I Flower Kings, con Neal Morse alla voce e l’aiuto di una piccola orchestra, riarrangiano e coverizzano dal vivo “The Window of Life” dei Pendragon. Ecco, molto probabilmente un sunto migliore di “Vigesimus”, album dei messicani Cast, non è possibile.

Può sembrare ardito dire di poter riassumere un disco da un’ora e passa, ma siam qui a parlare di neoprogressive, un genere tanto complesso da suonare quanto, oramai, facile da descrivere a livello di coordinate sonore.

Fin dalle primissime note sembra di trovarsi in mezzo ad un album di Neal Morse. Sarà la voce di Bobby Vidales che molto ricorda quella del vocalist statunitense – e se non lo fa, spazia tra Stolt e Phish. Sarà che, come per Morse, anche i Cast ruotano attorno alla carismatica figura di un tastierista – Alfonso Vidales, probabilmente nell’ordine:

  1. Padre di Bobby,
  2. Unico membro fondatore rimasto nella band
  3. Unico membro della band ad essere già vivo al momento della fondazione nel lontano 1978

Ma tanto è. La sensazione dell’Opener “Otni” è quella di essere un apocrifo dell’ex leader degli Spock’s beard.

Il resto dell’album però, è assai diverso. La voce quella è, ma tutto si svolge sulle trame – parecchio sognanti – disegnate da tastiere sinfoniche e con un ottimo gusto per la melodia semplice e facile da ricordare. Da lì viene l’idea dei Pendragon.

“Vigesimus”, 9 pezzi di cui quattro sopra i 10 minuti, per una durata totale abbondantemente oltre l’ora, è un compendio di prog sinfonico estremamente strutturato, assolutamente classicista ma anche molto facile da ricordare. Il vertice in questo senso è “Another light”. Praticamente una canzone dei Kaipa, se i Kaipa facessero canzoni di tre minuti.

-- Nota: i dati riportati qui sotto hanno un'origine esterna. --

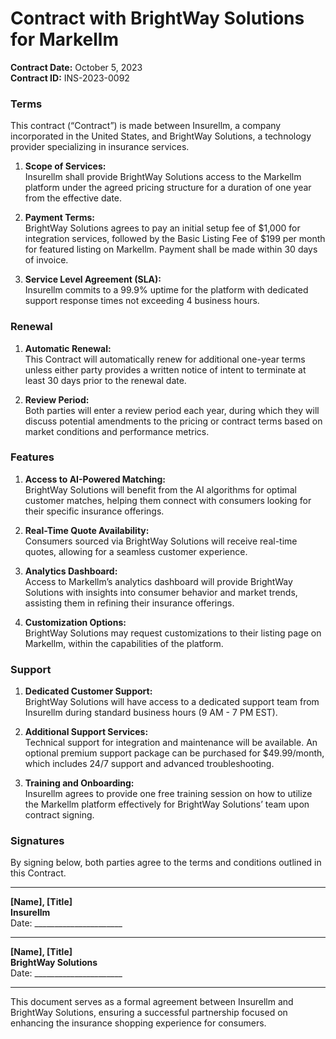 # Contract with BrightWay Solutions for Markellm

**Contract Date:** October 5, 2023  
**Contract ID:** INS-2023-0092

### Terms
This contract (“Contract”) is made between Insurellm, a company incorporated in the United States, and BrightWay Solutions, a technology provider specializing in insurance services.

1. **Scope of Services:**  
   Insurellm shall provide BrightWay Solutions access to the Markellm platform under the agreed pricing structure for a duration of one year from the effective date.

2. **Payment Terms:**  
   BrightWay Solutions agrees to pay an initial setup fee of $1,000 for integration services, followed by the Basic Listing Fee of $199 per month for featured listing on Markellm. Payment shall be made within 30 days of invoice.

3. **Service Level Agreement (SLA):**  
   Insurellm commits to a 99.9% uptime for the platform with dedicated support response times not exceeding 4 business hours.

### Renewal
1. **Automatic Renewal:**  
   This Contract will automatically renew for additional one-year terms unless either party provides a written notice of intent to terminate at least 30 days prior to the renewal date.

2. **Review Period:**  
   Both parties will enter a review period each year, during which they will discuss potential amendments to the pricing or contract terms based on market conditions and performance metrics.

### Features
1. **Access to AI-Powered Matching:**  
   BrightWay Solutions will benefit from the AI algorithms for optimal customer matches, helping them connect with consumers looking for their specific insurance offerings.

2. **Real-Time Quote Availability:**  
   Consumers sourced via BrightWay Solutions will receive real-time quotes, allowing for a seamless customer experience.

3. **Analytics Dashboard:**  
   Access to Markellm’s analytics dashboard will provide BrightWay Solutions with insights into consumer behavior and market trends, assisting them in refining their insurance offerings.

4. **Customization Options:**  
   BrightWay Solutions may request customizations to their listing page on Markellm, within the capabilities of the platform.

### Support
1. **Dedicated Customer Support:**  
   BrightWay Solutions will have access to a dedicated support team from Insurellm during standard business hours (9 AM - 7 PM EST).

2. **Additional Support Services:**  
   Technical support for integration and maintenance will be available. An optional premium support package can be purchased for $49.99/month, which includes 24/7 support and advanced troubleshooting.

3. **Training and Onboarding:**  
   Insurellm agrees to provide one free training session on how to utilize the Markellm platform effectively for BrightWay Solutions’ team upon contract signing.

### Signatures
By signing below, both parties agree to the terms and conditions outlined in this Contract.

__________________________  
**[Name], [Title]**  
**Insurellm**  
Date: ______________________

__________________________  
**[Name], [Title]**  
**BrightWay Solutions**  
Date: ______________________

---

This document serves as a formal agreement between Insurellm and BrightWay Solutions, ensuring a successful partnership focused on enhancing the insurance shopping experience for consumers.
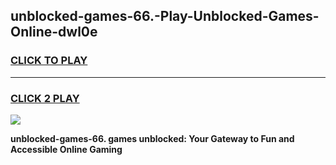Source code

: 
## unblocked-games-66.-Play-Unblocked-Games-Online-dwl0e
<h3>
<a href="https://premium76.site?title=unblocked-games-66.&ref=25A">CLICK TO PLAY</a></h3>
<hr>

<h3>
<a href="https://premium76.site?title=unblocked-games-66.&ref=25A">CLICK 2 PLAY</a>
  
</h3>

<a href="https://premium76.site?title=unblocked-games-66.&ref=25A"><img src="https://clearcache.store/games.png"></a>


**unblocked-games-66. games unblocked: Your Gateway to Fun and Accessible Online Gaming**
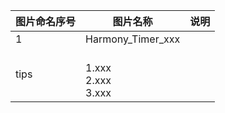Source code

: 
 | 图片命名序号 | 图片名称 | 说明 |
 | --- | ----- | ----- | 
 | 1 | Harmony_Timer_xxx |  | 
 | tips | <br/>1.xxx <br/>2.xxx <br/>3.xxx | |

A questo punto entrano in gioco i Flower Kings, quelli di una volta, quelli che ti devono mettere il complicatissimo esercizio di stile strumentale: è il caso di “Manley” che dura 4 minuti e pare durare il doppio dell’altra strumentale nel disco, “Contacto”. Non fosse che “Contacto” è una piccola sinfonia e di minuti ne dura 10.

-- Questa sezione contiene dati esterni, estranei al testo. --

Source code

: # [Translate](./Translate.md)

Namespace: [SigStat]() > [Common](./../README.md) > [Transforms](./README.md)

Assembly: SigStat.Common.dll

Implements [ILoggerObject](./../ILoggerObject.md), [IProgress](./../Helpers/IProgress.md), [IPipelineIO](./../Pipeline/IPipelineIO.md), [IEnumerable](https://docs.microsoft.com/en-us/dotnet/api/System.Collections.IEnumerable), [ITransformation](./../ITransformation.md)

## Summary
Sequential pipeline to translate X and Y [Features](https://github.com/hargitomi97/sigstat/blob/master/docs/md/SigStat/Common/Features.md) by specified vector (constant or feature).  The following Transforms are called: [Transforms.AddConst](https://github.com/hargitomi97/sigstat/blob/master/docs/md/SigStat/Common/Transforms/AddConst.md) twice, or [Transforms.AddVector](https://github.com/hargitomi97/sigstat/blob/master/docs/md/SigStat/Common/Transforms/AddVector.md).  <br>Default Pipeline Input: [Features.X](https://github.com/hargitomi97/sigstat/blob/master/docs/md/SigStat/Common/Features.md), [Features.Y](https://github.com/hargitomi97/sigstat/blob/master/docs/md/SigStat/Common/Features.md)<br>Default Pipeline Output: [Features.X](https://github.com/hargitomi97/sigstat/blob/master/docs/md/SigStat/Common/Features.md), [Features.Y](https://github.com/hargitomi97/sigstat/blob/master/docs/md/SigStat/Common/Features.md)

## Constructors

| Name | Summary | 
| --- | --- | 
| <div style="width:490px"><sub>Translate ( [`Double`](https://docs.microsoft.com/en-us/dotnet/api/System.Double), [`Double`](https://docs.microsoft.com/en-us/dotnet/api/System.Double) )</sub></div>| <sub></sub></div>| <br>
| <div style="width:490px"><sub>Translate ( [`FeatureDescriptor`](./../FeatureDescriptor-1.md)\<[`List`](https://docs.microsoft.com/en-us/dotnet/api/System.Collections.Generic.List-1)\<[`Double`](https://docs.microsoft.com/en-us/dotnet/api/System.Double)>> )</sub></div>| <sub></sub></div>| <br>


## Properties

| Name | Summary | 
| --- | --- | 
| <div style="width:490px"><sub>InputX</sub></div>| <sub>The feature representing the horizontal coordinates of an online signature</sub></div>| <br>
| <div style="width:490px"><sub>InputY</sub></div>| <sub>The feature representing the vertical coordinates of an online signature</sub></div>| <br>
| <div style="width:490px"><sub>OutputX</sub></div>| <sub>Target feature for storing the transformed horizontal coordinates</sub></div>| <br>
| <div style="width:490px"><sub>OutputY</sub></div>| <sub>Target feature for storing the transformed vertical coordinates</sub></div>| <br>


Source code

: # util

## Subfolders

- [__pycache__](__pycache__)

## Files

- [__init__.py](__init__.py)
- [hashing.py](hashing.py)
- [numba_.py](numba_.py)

I TFK intervengono comunque anche in altre composizioni, soprattutto aggiungendo lunghe digressioni fini a sé stesse a dei brani che di loro starebbero in piedi assai bene. Se il giochetto riesce a risultare addirittura azzeccato nei 9 minuti dell’ottima “The unknown wise Advice”, è difficile capire i 2 minuti finali di “Location e destination”. Potrebbero tranquillamente essere un interludio a sé, invece vengono avvitati in coda a una composizione fatta e finita, così, probabilmente solo per sforare i 7 minuti. E anche le divagazioni della conclusiva “Dredging to a higher Plane” – che di suo sarebbe la miglior composizione in scaletta, sono accompagnate da quella sensazione di troppo che stroppia ben nota agli amanti del prog.

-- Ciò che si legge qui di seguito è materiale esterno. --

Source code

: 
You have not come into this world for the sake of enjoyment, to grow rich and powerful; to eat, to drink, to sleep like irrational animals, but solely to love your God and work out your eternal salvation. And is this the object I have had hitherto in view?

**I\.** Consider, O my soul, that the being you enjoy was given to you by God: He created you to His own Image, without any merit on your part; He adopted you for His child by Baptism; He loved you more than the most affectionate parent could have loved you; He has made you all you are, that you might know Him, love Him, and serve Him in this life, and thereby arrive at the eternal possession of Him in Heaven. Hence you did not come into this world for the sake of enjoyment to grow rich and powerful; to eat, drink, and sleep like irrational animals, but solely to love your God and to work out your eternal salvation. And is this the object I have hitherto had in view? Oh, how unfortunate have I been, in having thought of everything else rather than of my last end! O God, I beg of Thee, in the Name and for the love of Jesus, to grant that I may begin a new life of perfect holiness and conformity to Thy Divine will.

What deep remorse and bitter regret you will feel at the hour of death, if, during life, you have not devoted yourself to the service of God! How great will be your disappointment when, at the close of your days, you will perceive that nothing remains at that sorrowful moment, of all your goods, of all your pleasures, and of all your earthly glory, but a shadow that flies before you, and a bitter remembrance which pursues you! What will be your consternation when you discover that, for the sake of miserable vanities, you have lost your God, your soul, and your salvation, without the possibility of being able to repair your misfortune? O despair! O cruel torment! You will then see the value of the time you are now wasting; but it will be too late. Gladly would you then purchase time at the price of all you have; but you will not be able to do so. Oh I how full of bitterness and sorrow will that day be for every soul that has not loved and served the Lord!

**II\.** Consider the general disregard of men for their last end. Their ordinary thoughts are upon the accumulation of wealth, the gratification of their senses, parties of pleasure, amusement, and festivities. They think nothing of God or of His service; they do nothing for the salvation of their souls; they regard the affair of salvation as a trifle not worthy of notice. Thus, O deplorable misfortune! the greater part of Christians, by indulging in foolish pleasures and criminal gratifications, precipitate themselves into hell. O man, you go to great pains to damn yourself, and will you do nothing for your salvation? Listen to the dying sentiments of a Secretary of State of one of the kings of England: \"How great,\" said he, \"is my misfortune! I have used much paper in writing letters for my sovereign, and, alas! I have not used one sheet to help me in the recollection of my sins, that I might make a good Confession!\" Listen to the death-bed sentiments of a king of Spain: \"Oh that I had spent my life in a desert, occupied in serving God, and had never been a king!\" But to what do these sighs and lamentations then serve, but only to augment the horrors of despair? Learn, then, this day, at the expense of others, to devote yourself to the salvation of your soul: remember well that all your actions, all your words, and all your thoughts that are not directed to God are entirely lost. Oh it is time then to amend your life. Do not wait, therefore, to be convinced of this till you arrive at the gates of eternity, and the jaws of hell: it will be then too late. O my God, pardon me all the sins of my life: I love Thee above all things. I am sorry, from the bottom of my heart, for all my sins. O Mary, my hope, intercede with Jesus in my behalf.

“Vigesimus” insomma è un disco di molte e coloratissime luci funestato da qualche cupa ombra. Certo, se tutta la parte compositiva sta sulle spalle di Vidales, gli van fatti i complimenti per il respiro internazionale della proposta e per riuscire a tirar fuori composizioni così fresche e dalle melodie così accattivanti al 16mo disco di studio. Al 16mo disco di studio almeno secondo la biografia che troviamo disponibile in rete e che è pesantemente mutila – della band, fino al 1994 non si sa nulla, solo che è fondata nel 1978. Il sito della band, in ogni caso, parla di 20 album di studio.

Ciò detto, “Vigesimus” è un disco che farà la gioia di ogni amante del Neoprogressive, fermi restando i soliti due limiti: il restar fermo alle solite coordinate sonore e la voglia di strafare che ogni tanto non è tenuta debitamente a freno.